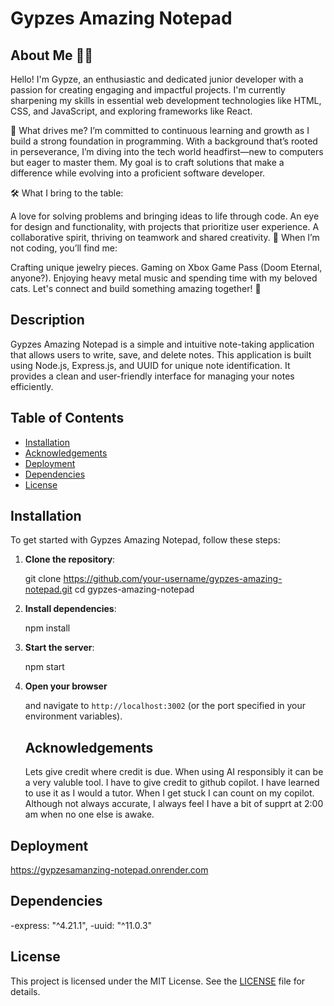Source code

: # Gypzes Amazing Notepad

## About Me 👩‍💻
Hello! I'm Gypze, an enthusiastic and dedicated junior developer with a passion for creating engaging and impactful projects. I'm currently sharpening my skills in essential web development technologies like HTML, CSS, and JavaScript, and exploring frameworks like React.

🌟 What drives me?
I’m committed to continuous learning and growth as I build a strong foundation in programming. With a background that’s rooted in perseverance, I’m diving into the tech world headfirst—new to computers but eager to master them. My goal is to craft solutions that make a difference while evolving into a proficient software developer.

🛠️ What I bring to the table:

A love for solving problems and bringing ideas to life through code.
An eye for design and functionality, with projects that prioritize user experience.
A collaborative spirit, thriving on teamwork and shared creativity.
🐾 When I’m not coding, you’ll find me:

Crafting unique jewelry pieces.
Gaming on Xbox Game Pass (Doom Eternal, anyone?).
Enjoying heavy metal music and spending time with my beloved cats.
Let's connect and build something amazing together! 🚀

## Description
Gypzes Amazing Notepad is a simple and intuitive note-taking application that allows users to write, save, and delete notes. This application is built using Node.js, Express.js, and UUID for unique note identification. It provides a clean and user-friendly interface for managing your notes efficiently.

## Table of Contents

- [Installation](#installation)
- [Acknowledgements](#Acknowledgements)
- [Deployment](#Deployment)
- [Dependencies](#Dependencies)
- [License](#license)

## Installation

To get started with Gypzes Amazing Notepad, follow these steps:

1. **Clone the repository**:
   
   git clone https://github.com/your-username/gypzes-amazing-notepad.git
   cd gypzes-amazing-notepad
   

2. **Install dependencies**:
   
   npm install
   

3. **Start the server**:
   
   npm start
   

4. **Open your browser** 

    and navigate to `http://localhost:3002` (or the port specified in your environment variables).

    ## Acknowledgements

    Lets give credit where credit is due. When using AI responsibly it can be a very valuble tool. I have to give credit to github copilot. I have learned to use it as I would a tutor. When I get stuck I can count on my copilot. Although not always accurate, I always feel I have a bit of supprt at 2:00 am when no one else is awake.

## Deployment

https://gypzesamanzing-notepad.onrender.com

## Dependencies

   -express: "^4.21.1",
   -uuid: "^11.0.3"

## License

This project is licensed under the MIT License. See the [LICENSE](LICENSE) file for details.





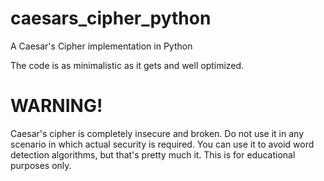 # caesars_cipher_python
A Caesar's Cipher implementation in Python

The code is as minimalistic as it gets and well optimized.

# WARNING!
Caesar's cipher is completely insecure and broken. Do not use it in any scenario in which actual security is required.
You can use it to avoid word detection algorithms, but that's pretty much it.
This is for educational purposes only.
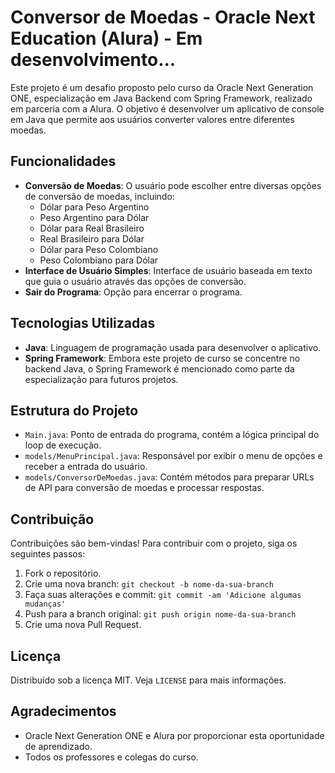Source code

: # Conversor de Moedas - Oracle Next Education (Alura) - Em desenvolvimento...

Este projeto é um desafio proposto pelo curso da Oracle Next Generation ONE, especialização em Java Backend com Spring Framework, realizado em parceria com a Alura. O objetivo é desenvolver um aplicativo de console em Java que permite aos usuários converter valores entre diferentes moedas.

## Funcionalidades

- **Conversão de Moedas**: O usuário pode escolher entre diversas opções de conversão de moedas, incluindo:
  - Dólar para Peso Argentino
  - Peso Argentino para Dólar
  - Dólar para Real Brasileiro
  - Real Brasileiro para Dólar
  - Dólar para Peso Colombiano
  - Peso Colombiano para Dólar
- **Interface de Usuário Simples**: Interface de usuário baseada em texto que guia o usuário através das opções de conversão.
- **Sair do Programa**: Opção para encerrar o programa.

## Tecnologias Utilizadas

- **Java**: Linguagem de programação usada para desenvolver o aplicativo.
- **Spring Framework**: Embora este projeto de curso se concentre no backend Java, o Spring Framework é mencionado como parte da especialização para futuros projetos.

## Estrutura do Projeto

- `Main.java`: Ponto de entrada do programa, contém a lógica principal do loop de execução.
- `models/MenuPrincipal.java`: Responsável por exibir o menu de opções e receber a entrada do usuário.
- `models/ConversorDeMoedas.java`: Contém métodos para preparar URLs de API para conversão de moedas e processar respostas.

## Contribuição

Contribuições são bem-vindas! Para contribuir com o projeto, siga os seguintes passos:

1. Fork o repositório.
2. Crie uma nova branch: `git checkout -b nome-da-sua-branch`
3. Faça suas alterações e commit: `git commit -am 'Adicione algumas mudanças'`
4. Push para a branch original: `git push origin nome-da-sua-branch`
5. Crie uma nova Pull Request.

## Licença

Distribuído sob a licença MIT. Veja `LICENSE` para mais informações.

## Agradecimentos

- Oracle Next Generation ONE e Alura por proporcionar esta oportunidade de aprendizado.
- Todos os professores e colegas do curso.
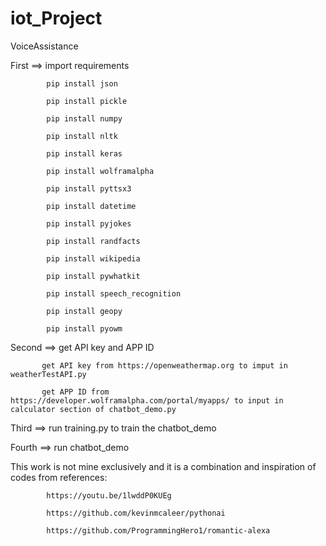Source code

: # iot_Project
VoiceAssistance

First  ==> import requirements

            pip install json
            
            pip install pickle
            
            pip install numpy
            
            pip install nltk
            
            pip install keras
            
            pip install wolframalpha
            
            pip install pyttsx3
            
            pip install datetime
            
            pip install pyjokes
            
            pip install randfacts
            
            pip install wikipedia
            
            pip install pywhatkit
            
            pip install speech_recognition
            
            pip install geopy
            
            pip install pyowm

Second ==>  get API key and APP ID

           get API key from https://openweathermap.org to imput in weatherTestAPI.py

           get APP ID from https://developer.wolframalpha.com/portal/myapps/ to input in calculator section of chatbot_demo.py
           
Third ==> run training.py to train the chatbot_demo

Fourth  ==> run chatbot_demo

This work is not mine exclusively and it is a combination and inspiration of codes from references:

            https://youtu.be/1lwddP0KUEg
            
            https://github.com/kevinmcaleer/pythonai
            
            https://github.com/ProgrammingHero1/romantic-alexa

* **Problem details**
Print, exactly as written, the lines above from the first one to the one containing "I’m committed to". Leave out pictures.

* **Answer to this problem**
Source code

: # Gypzes Amazing Notepad

## About Me 👩‍💻
Hello! I'm Gypze, an enthusiastic and dedicated junior developer with a passion for creating engaging and impactful projects. I'm currently sharpening my skills in essential web development technologies like HTML, CSS, and JavaScript, and exploring frameworks like React.

🌟 What drives me?
I’m committed to continuous learning and growth as I build a strong foundation in programming. With a background that’s rooted in perseverance, I’m diving into the tech world headfirst—new to computers but eager to master them. My goal is to craft solutions that make a difference while evolving into a proficient software developer.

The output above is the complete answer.